Maybe it would have been possible to just call out the toe of the road in the deed description and not monument anything at all, but this is all ag land and these maintenance roads are basically just dirt berms that seem to get mauled by equipment or drift around over time.

Anyway, anyone have some sweet tips on how to make something like this happen without creating a pin farm?

(Also, why is it not possible to upload a .jpg, .png, etc which is probably the most common picture formats on earth...)

I think I might consider meeting the client on-site and setting the corners where the client agrees they should be located. Then, have the crew locate the points I set with the client present.

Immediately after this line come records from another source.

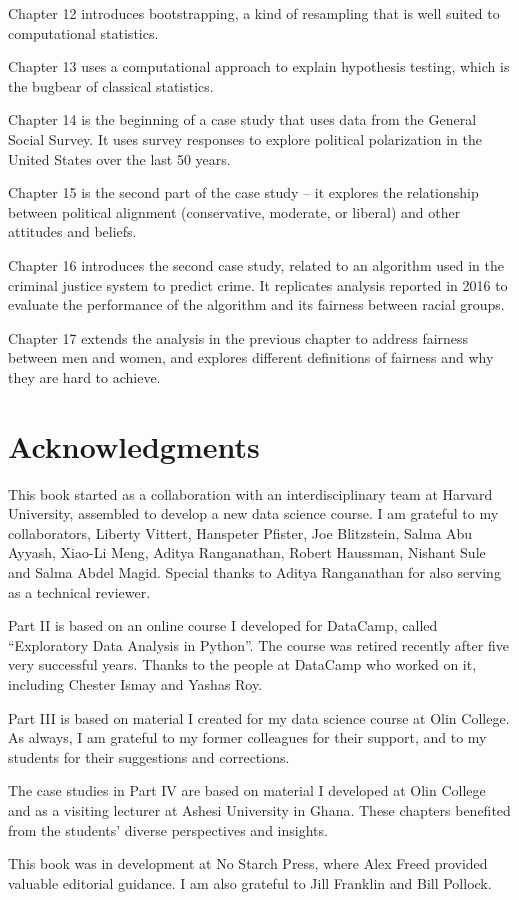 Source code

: \begin{description}
\item Chapter 12 introduces bootstrapping, a kind of resampling that is
well suited to computational statistics.

\item Chapter 13 uses a computational approach to explain hypothesis testing, which is the bugbear of classical statistics.

\item Chapter 14 is the beginning of a case study that uses data from the General Social Survey. It uses survey responses to explore political polarization in the United States over the last 50 years.

\item Chapter 15 is the second part of the case study -- it explores the relationship between political alignment (conservative, moderate, or liberal) and other attitudes and beliefs.

\item Chapter 16 introduces the second case study, related to an algorithm used in the criminal justice system to predict crime. It replicates analysis reported in 2016 to evaluate the performance of the algorithm and its fairness between racial groups.

\item Chapter 17 extends the analysis in the previous chapter to address fairness between men and women, and explores different definitions of fairness and why they are hard to achieve.

\end{description}


\section*{Acknowledgments}

This book started as a collaboration with an interdisciplinary team at Harvard University, assembled to develop a new data science course. I am grateful to my collaborators, Liberty Vittert, Hanspeter Pfister, Joe Blitzstein, Salma Abu Ayyash, Xiao-Li Meng, Aditya Ranganathan, Robert Haussman, Nishant Sule and Salma Abdel Magid. Special thanks to Aditya Ranganathan for also serving as a technical reviewer.

Part II is based on an online course I developed for DataCamp, called ``Exploratory Data Analysis in Python''. The course was retired recently after five very successful years. Thanks to the people at DataCamp who worked on it, including Chester Ismay and Yashas Roy.

Part III is based on material I created for my data science course at Olin College. As always, I am grateful to my former colleagues for their support, and to my students for their suggestions and corrections.

The case studies in Part IV are based on material I developed at Olin College and as a visiting lecturer at Ashesi University in Ghana. These chapters benefited from the students' diverse perspectives and insights.

This book was in development at No Starch Press, where Alex Freed provided valuable editorial guidance. I am also grateful to Jill Franklin and Bill Pollock.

That's a really good idea, should probably have done that now that I think about it.

Looking at my calc drawing the furthest I'm showing my boundary from the topo linework is 1.8 feet so I'm thinking the crew had a bad fix or maybe missed a jog or something.

I am very confused. If I was asked to divide property at the toe of a road I would do this:

Walk along the toe, setting rebar and cap at agreed intervals, locating those monuments. Then my description would be something like, "Thence (direction) (distance) to a rebar and cap set at the southwest edge of the road, being the toe of a slope;"

If the intention is to follow the toe, have the description follow the toe. Why not have the farmer put marks where they want the monuments, then set them in that place? Why would you shoot the thing and not put rebar in at the same time?

As for what to do now, put in pins. Put 20 of them in, who cares? They will not survive, based on your description of the way these are maintained. The way it "looks" is kind of irrelevant.

Why would you shoot the thing and not put rebar in at the same time?

The owner wasn't sure how exactly he wanted the parcels configured at the time he just knew he wanted the toe to be the line for part of it.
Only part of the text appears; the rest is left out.